There was a wisdom in that, Havermeyer knew. “If we’d given this to Hawkins’ ship he’d come for us every time someone insulted him.” And there was always the possibility, however statistically unlikely, that the ship would fetching them would jump into a dangerous situation. “We’ve only got one of these. We can’t replace it when its gone.” If the ship carrying it was lost, then the fleet would have no secure way to reach the Singularity, nor could they be given another.

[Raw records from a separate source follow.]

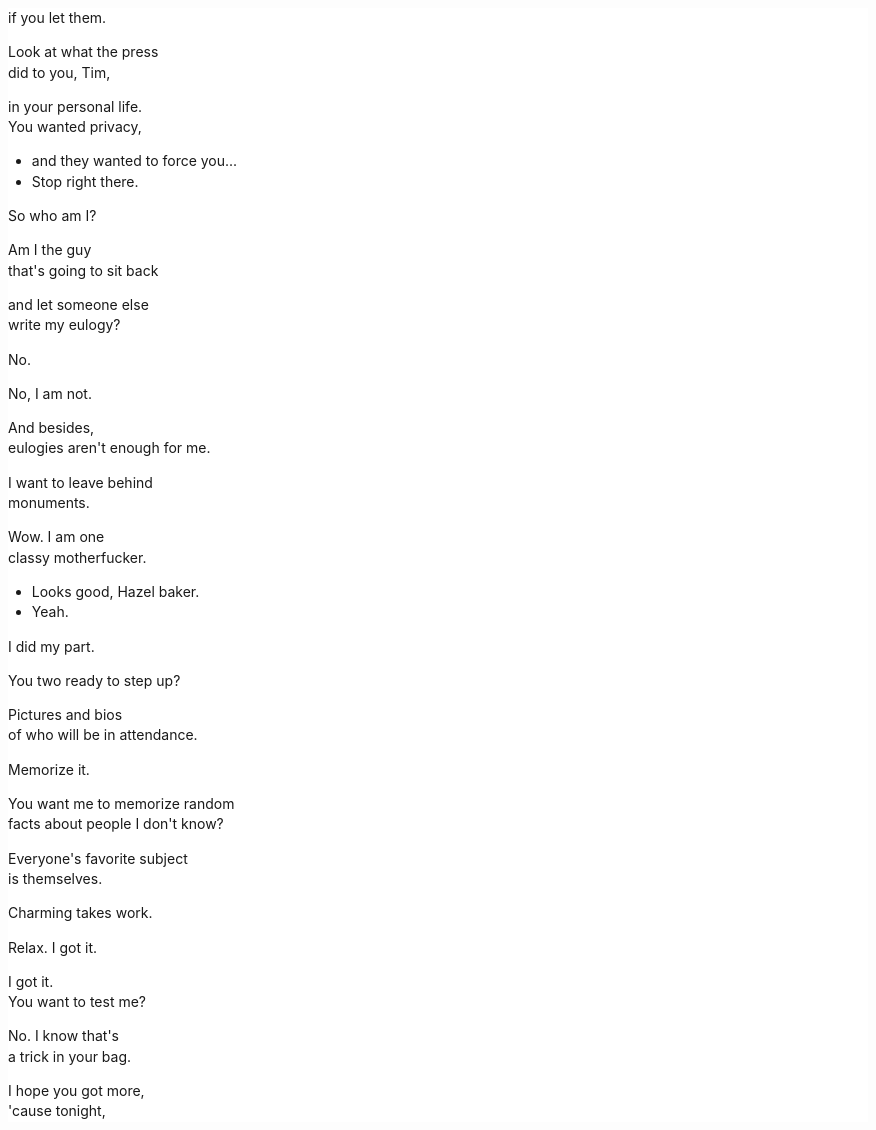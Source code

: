 if you let them.  
  
Look at what the press  
did to you, Tim,  
  
in your personal life.  
You wanted privacy,  
  
- and they wanted to force you...  
- Stop right there.  
  
So who am I?  
  
Am I the guy  
that's going to sit back  
  
and let someone else  
write my eulogy?  
  
No.  
  
No, I am not.  
  
And besides,  
eulogies aren't enough for me.  
  
I want to leave behind  
monuments.  
  
Wow. I am one  
classy motherfucker.  
  
- Looks good, Hazel baker.  
- Yeah.  
  
I did my part.  
  
You two ready to step up?  
  
Pictures and bios  
of who will be in attendance.  
  
Memorize it.  
  
You want me to memorize random  
facts about people I don't know?  
  
Everyone's favorite subject  
is themselves.  
  
Charming takes work.  
  
Relax. I got it.  
  
I got it.  
You want to test me?  
  
No. I know that's  
a trick in your bag.  
  
I hope you got more,  
'cause tonight,  
  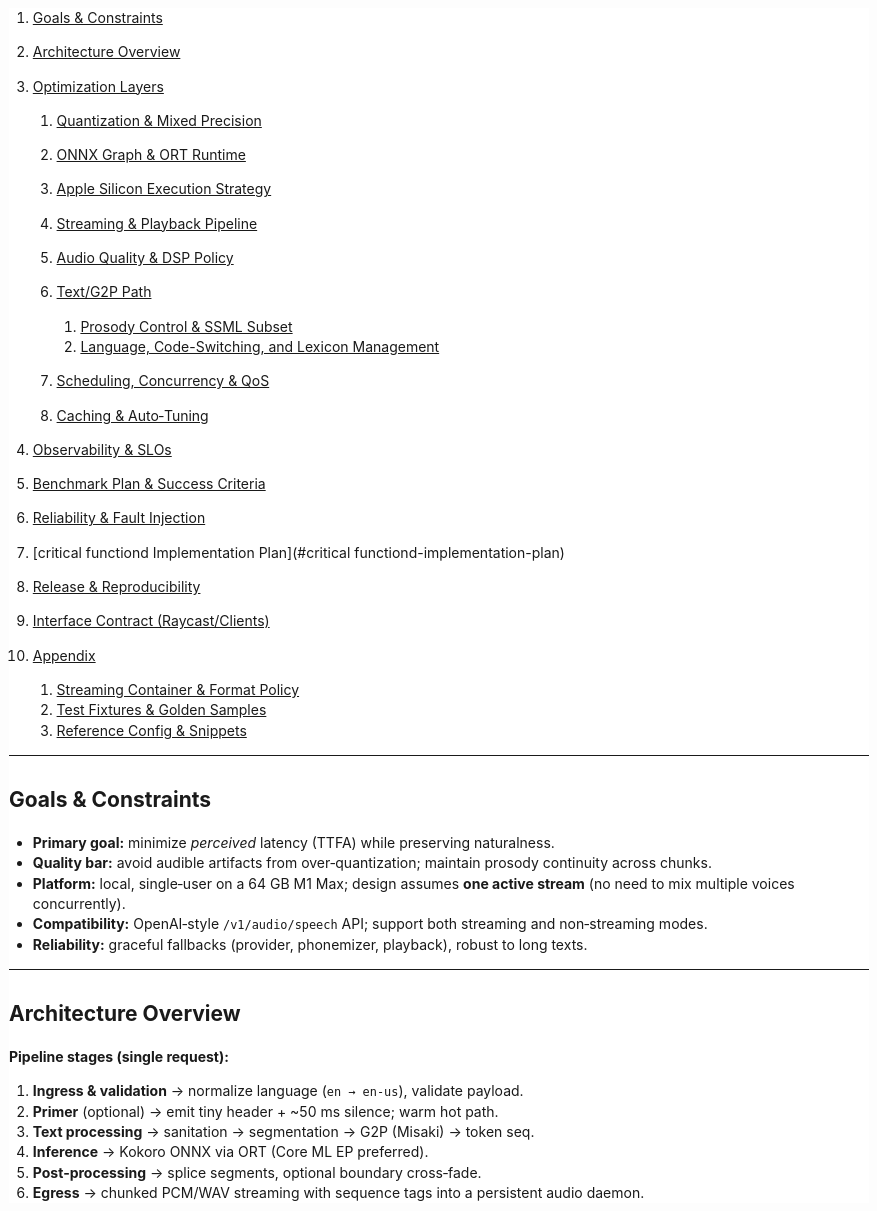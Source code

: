 1. [Goals & Constraints](#goals--constraints)
2. [Architecture Overview](#architecture-overview)
3. [Optimization Layers](#optimization-layers)

   1. [Quantization & Mixed Precision](#quantization--mixed-precision)
   2. [ONNX Graph & ORT Runtime](#onnx-graph--ort-runtime)
   3. [Apple Silicon Execution Strategy](#apple-silicon-execution-strategy)
   4. [Streaming & Playback Pipeline](#streaming--playback-pipeline)
   5. [Audio Quality & DSP Policy](#audio-quality--dsp-policy)
   6. [Text/G2P Path](#textg2p-path)

      1. [Prosody Control & SSML Subset](#prosody-control--ssml-subset)
      2. [Language, Code-Switching, and Lexicon Management](#language-code-switching-and-lexicon-management)
   7. [Scheduling, Concurrency & QoS](#scheduling-concurrency--qos)
   8. [Caching & Auto‑Tuning](#caching--auto-tuning)
4. [Observability & SLOs](#observability--slos)
5. [Benchmark Plan & Success Criteria](#benchmark-plan--success-criteria)
6. [Reliability & Fault Injection](#reliability--fault-injection)
7. [critical functiond Implementation Plan](#critical functiond-implementation-plan)
8. [Release & Reproducibility](#release--reproducibility)
9. [Interface Contract (Raycast/Clients)](#interface-contract-raycastclients)
10. [Appendix](#appendix)

    1. [Streaming Container & Format Policy](#streaming-container--format-policy)
    2. [Test Fixtures & Golden Samples](#test-fixtures--golden-samples)
    3. [Reference Config & Snippets](#reference-config--snippets)

---

## Goals & Constraints

* **Primary goal:** minimize *perceived* latency (TTFA) while preserving naturalness.
* **Quality bar:** avoid audible artifacts from over‑quantization; maintain prosody continuity across chunks.
* **Platform:** local, single‑user on a 64 GB M1 Max; design assumes **one active stream** (no need to mix multiple voices concurrently).
* **Compatibility:** OpenAI‑style `/v1/audio/speech` API; support both streaming and non‑streaming modes.
* **Reliability:** graceful fallbacks (provider, phonemizer, playback), robust to long texts.

---

## Architecture Overview

**Pipeline stages (single request):**

1. **Ingress & validation** → normalize language (`en → en‑us`), validate payload.
2. **Primer** (optional) → emit tiny header + \~50 ms silence; warm hot path.
3. **Text processing** → sanitation → segmentation → G2P (Misaki) → token seq.
4. **Inference** → Kokoro ONNX via ORT (Core ML EP preferred).
5. **Post‑processing** → splice segments, optional boundary cross‑fade.
6. **Egress** → chunked PCM/WAV streaming with sequence tags into a persistent audio daemon.
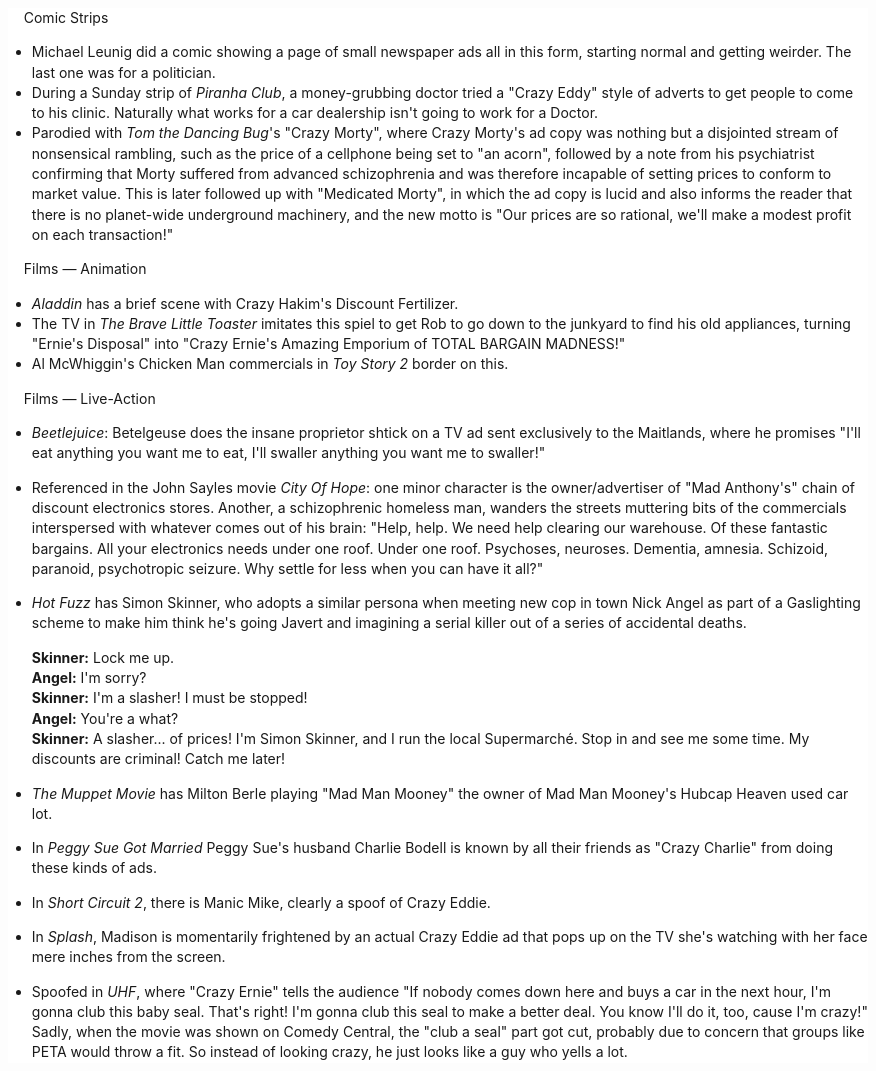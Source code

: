     Comic Strips 

-   Michael Leunig did a comic showing a page of small newspaper ads all in this form, starting normal and getting weirder. The last one was for a politician.
-   During a Sunday strip of _Piranha Club_, a money-grubbing doctor tried a "Crazy Eddy" style of adverts to get people to come to his clinic. Naturally what works for a car dealership isn't going to work for a Doctor.
-   Parodied with _Tom the Dancing Bug_'s "Crazy Morty", where Crazy Morty's ad copy was nothing but a disjointed stream of nonsensical rambling, such as the price of a cellphone being set to "an acorn", followed by a note from his psychiatrist confirming that Morty suffered from advanced schizophrenia and was therefore incapable of setting prices to conform to market value. This is later followed up with "Medicated Morty", in which the ad copy is lucid and also informs the reader that there is no planet-wide underground machinery, and the new motto is "Our prices are so rational, we'll make a modest profit on each transaction!"

    Films — Animation 

-   _Aladdin_ has a brief scene with Crazy Hakim's Discount Fertilizer.
-   The TV in _The Brave Little Toaster_ imitates this spiel to get Rob to go down to the junkyard to find his old appliances, turning "Ernie's Disposal" into "Crazy Ernie's Amazing Emporium of TOTAL BARGAIN MADNESS!"
-   Al McWhiggin's Chicken Man commercials in _Toy Story 2_ border on this.

    Films — Live-Action 

-   _Beetlejuice_: Betelgeuse does the insane proprietor shtick on a TV ad sent exclusively to the Maitlands, where he promises "I'll eat anything you want me to eat, I'll swaller anything you want me to swaller!"
-   Referenced in the John Sayles movie _City Of Hope_: one minor character is the owner/advertiser of "Mad Anthony's" chain of discount electronics stores. Another, a schizophrenic homeless man, wanders the streets muttering bits of the commercials interspersed with whatever comes out of his brain: "Help, help. We need help clearing our warehouse. Of these fantastic bargains. All your electronics needs under one roof. Under one roof. Psychoses, neuroses. Dementia, amnesia. Schizoid, paranoid, psychotropic seizure. Why settle for less when you can have it all?"
-   _Hot Fuzz_ has Simon Skinner, who adopts a similar persona when meeting new cop in town Nick Angel as part of a Gaslighting scheme to make him think he's going Javert and imagining a serial killer out of a series of accidental deaths.
    
    **Skinner:** Lock me up.  
    **Angel:** I'm sorry?  
    **Skinner:** I'm a slasher! I must be stopped!  
    **Angel:** You're a what?  
    **Skinner:** A slasher... of prices! I'm Simon Skinner, and I run the local Supermarché. Stop in and see me some time. My discounts are criminal! Catch me later!
    
-   _The Muppet Movie_ has Milton Berle playing "Mad Man Mooney" the owner of Mad Man Mooney's Hubcap Heaven used car lot.
-   In _Peggy Sue Got Married_ Peggy Sue's husband Charlie Bodell is known by all their friends as "Crazy Charlie" from doing these kinds of ads.
-   In _Short Circuit 2_, there is Manic Mike, clearly a spoof of Crazy Eddie.
-   In _Splash_, Madison is momentarily frightened by an actual Crazy Eddie ad that pops up on the TV she's watching with her face mere inches from the screen.
-   Spoofed in _UHF_, where "Crazy Ernie" tells the audience "If nobody comes down here and buys a car in the next hour, I'm gonna club this baby seal. That's right! I'm gonna club this seal to make a better deal. You know I'll do it, too, cause I'm crazy!" Sadly, when the movie was shown on Comedy Central, the "club a seal" part got cut, probably due to concern that groups like PETA would throw a fit. So instead of looking crazy, he just looks like a guy who yells a lot.
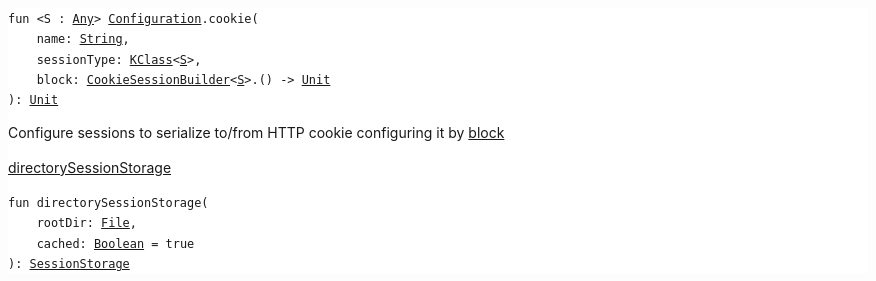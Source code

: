 <div class="signature"><code><span class="keyword">fun </span><span class="symbol">&lt;</span><span class="identifier">S</span>&nbsp;<span class="symbol">:</span>&nbsp;<a href="https://kotlinlang.org/api/latest/jvm/stdlib/kotlin/-any/index.html"><span class="identifier">Any</span></a><span class="symbol">&gt;</span> <a href="-sessions/-configuration/index.html"><span class="identifier">Configuration</span></a><span class="symbol">.</span><span class="identifier">cookie</span><span class="symbol">(</span><br/>&nbsp;&nbsp;&nbsp;&nbsp;<span class="parameterName" id="io.ktor.sessions$cookie(io.ktor.sessions.Sessions.Configuration, kotlin.String, kotlin.reflect.KClass((io.ktor.sessions.cookie.S)), kotlin.Function1((io.ktor.sessions.CookieSessionBuilder((io.ktor.sessions.cookie.S)), kotlin.Unit)))/name">name</span><span class="symbol">:</span>&nbsp;<a href="https://kotlinlang.org/api/latest/jvm/stdlib/kotlin/-string/index.html"><span class="identifier">String</span></a><span class="symbol">, </span><br/>&nbsp;&nbsp;&nbsp;&nbsp;<span class="parameterName" id="io.ktor.sessions$cookie(io.ktor.sessions.Sessions.Configuration, kotlin.String, kotlin.reflect.KClass((io.ktor.sessions.cookie.S)), kotlin.Function1((io.ktor.sessions.CookieSessionBuilder((io.ktor.sessions.cookie.S)), kotlin.Unit)))/sessionType">sessionType</span><span class="symbol">:</span>&nbsp;<a href="https://kotlinlang.org/api/latest/jvm/stdlib/kotlin.reflect/-k-class/index.html"><span class="identifier">KClass</span></a><span class="symbol">&lt;</span><a href="cookie.html#S"><span class="identifier">S</span></a><span class="symbol">&gt;</span><span class="symbol">, </span><br/>&nbsp;&nbsp;&nbsp;&nbsp;<span class="parameterName" id="io.ktor.sessions$cookie(io.ktor.sessions.Sessions.Configuration, kotlin.String, kotlin.reflect.KClass((io.ktor.sessions.cookie.S)), kotlin.Function1((io.ktor.sessions.CookieSessionBuilder((io.ktor.sessions.cookie.S)), kotlin.Unit)))/block">block</span><span class="symbol">:</span>&nbsp;<a href="-cookie-session-builder/index.html"><span class="identifier">CookieSessionBuilder</span></a><span class="symbol">&lt;</span><a href="cookie.html#S"><span class="identifier">S</span></a><span class="symbol">&gt;</span><span class="symbol">.</span><span class="symbol">(</span><span class="symbol">)</span>&nbsp;<span class="symbol">-&gt;</span>&nbsp;<a href="https://kotlinlang.org/api/latest/jvm/stdlib/kotlin/-unit/index.html"><span class="identifier">Unit</span></a><br/><span class="symbol">)</span><span class="symbol">: </span><a href="https://kotlinlang.org/api/latest/jvm/stdlib/kotlin/-unit/index.html"><span class="identifier">Unit</span></a></code></div>

Configure sessions to serialize to/from HTTP cookie configuring it by <a href="cookie.html#io.ktor.sessions$cookie(io.ktor.sessions.Sessions.Configuration, kotlin.String, kotlin.reflect.KClass((io.ktor.sessions.cookie.S)), kotlin.Function1((io.ktor.sessions.CookieSessionBuilder((io.ktor.sessions.cookie.S)), kotlin.Unit)))/block">block</a>


</td>
</tr>
<tr>
<td markdown="1">

<a href="directory-session-storage.html">directorySessionStorage</a>


</td>
<td markdown="1">
<div class="signature"><code><span class="keyword">fun </span><span class="identifier">directorySessionStorage</span><span class="symbol">(</span><br/>&nbsp;&nbsp;&nbsp;&nbsp;<span class="parameterName" id="io.ktor.sessions$directorySessionStorage(java.io.File, kotlin.Boolean)/rootDir">rootDir</span><span class="symbol">:</span>&nbsp;<a href="http://docs.oracle.com/javase/6/docs/api/java/io/File.html"><span class="identifier">File</span></a><span class="symbol">, </span><br/>&nbsp;&nbsp;&nbsp;&nbsp;<span class="parameterName" id="io.ktor.sessions$directorySessionStorage(java.io.File, kotlin.Boolean)/cached">cached</span><span class="symbol">:</span>&nbsp;<a href="https://kotlinlang.org/api/latest/jvm/stdlib/kotlin/-boolean/index.html"><span class="identifier">Boolean</span></a>&nbsp;<span class="symbol">=</span>&nbsp;true<br/><span class="symbol">)</span><span class="symbol">: </span><a href="-session-storage/index.html"><span class="identifier">SessionStorage</span></a></code></div>
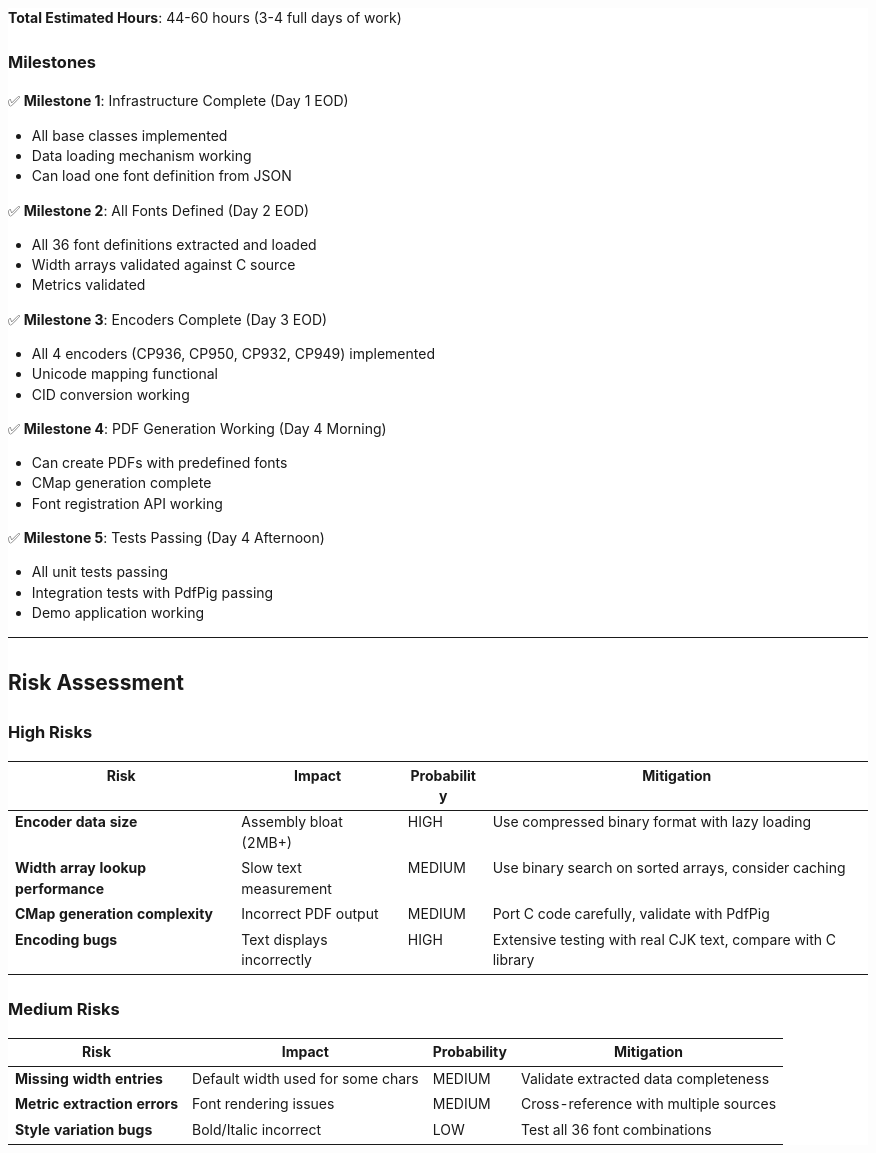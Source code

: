 **Total Estimated Hours**: 44-60 hours (3-4 full days of work)

### Milestones

✅ **Milestone 1**: Infrastructure Complete (Day 1 EOD)
- All base classes implemented
- Data loading mechanism working
- Can load one font definition from JSON

✅ **Milestone 2**: All Fonts Defined (Day 2 EOD)
- All 36 font definitions extracted and loaded
- Width arrays validated against C source
- Metrics validated

✅ **Milestone 3**: Encoders Complete (Day 3 EOD)
- All 4 encoders (CP936, CP950, CP932, CP949) implemented
- Unicode mapping functional
- CID conversion working

✅ **Milestone 4**: PDF Generation Working (Day 4 Morning)
- Can create PDFs with predefined fonts
- CMap generation complete
- Font registration API working

✅ **Milestone 5**: Tests Passing (Day 4 Afternoon)
- All unit tests passing
- Integration tests with PdfPig passing
- Demo application working

---

## Risk Assessment

### High Risks

| Risk | Impact | Probability | Mitigation |
|------|--------|-------------|------------|
| **Encoder data size** | Assembly bloat (2MB+) | HIGH | Use compressed binary format with lazy loading |
| **Width array lookup performance** | Slow text measurement | MEDIUM | Use binary search on sorted arrays, consider caching |
| **CMap generation complexity** | Incorrect PDF output | MEDIUM | Port C code carefully, validate with PdfPig |
| **Encoding bugs** | Text displays incorrectly | HIGH | Extensive testing with real CJK text, compare with C library |

### Medium Risks

| Risk | Impact | Probability | Mitigation |
|------|--------|-------------|------------|
| **Missing width entries** | Default width used for some chars | MEDIUM | Validate extracted data completeness |
| **Metric extraction errors** | Font rendering issues | MEDIUM | Cross-reference with multiple sources |
| **Style variation bugs** | Bold/Italic incorrect | LOW | Test all 36 font combinations |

“Is it traceable?” Merlyn asked.
In that, there was a semblance of iron in his gaze. It was something Havermeyer recognized from the Admiral. Perhaps it was something all ship captains obtained, charged with the lives of all those aboard their ships, but beyond that, there was a determination in him that felt so familiar. “You have only the receiving half of the set, Captain. It cannot be traced by any means, nor can it be disrupted.” It was secure from AI interference, and save someone physically tuning it to trace another transmitter, it was guaranteed to reach the target. “We’ve got orders to power up the Singularity’s transmitter when we leave system, and its possible someone could use another receiver to trace us, but not you.” That of course, was a calculated risk. Subspace transceivers were abandoned tech, no longer manufactured and no longer maintained, knowledge in their use was rare.
Even back when it was standard operating procedure for military ships to operate subspace transmitters, their frequencies had been kept classified, available only to their own fleet. But, seeing as how the Singularity had been the oldest ship left operating within the fleet, it was unlikely that another still possessed the technology, or the information required to use it.
“I’m surprised anyone on board your ship knows how to operate those transceivers,” Merlyn said. He himself had barely known their history. He’d never heard any instance of their use during his lifetime.
“It’s no surprise the Admiral brought it up. He knows the Singularity better than anyone, even the systems that don’t get used. As to its application, I have some experience with them. After all, Saintess de Pharos Lost is a subspace transmitter, in fact the subspace transmitter that brought humanity in range of what became the central worlds. She’s many centuries older, but the operating principles I learned from my people can easily be applied to the Singularity’s set.” They were lucky the Technologists had not abandoned this technology. “The Singularity’s database filled in the specifics. Rest assured nothing about it poses any danger to you, Captain.”
“I will take your word on that out of respect for your people, Ensign.” Traditional Technologists had proved themselves to be a respectable faction of humanity through centuries of history. Their principles and lifestyles allowed little room for the corruption and violence many of humanity’s other factions found themselves prone to. “But it is time I see to my passengers. I’d like to leave the Prince’s sphere of influence behind, lest he decide to take any further freedoms with my ship.”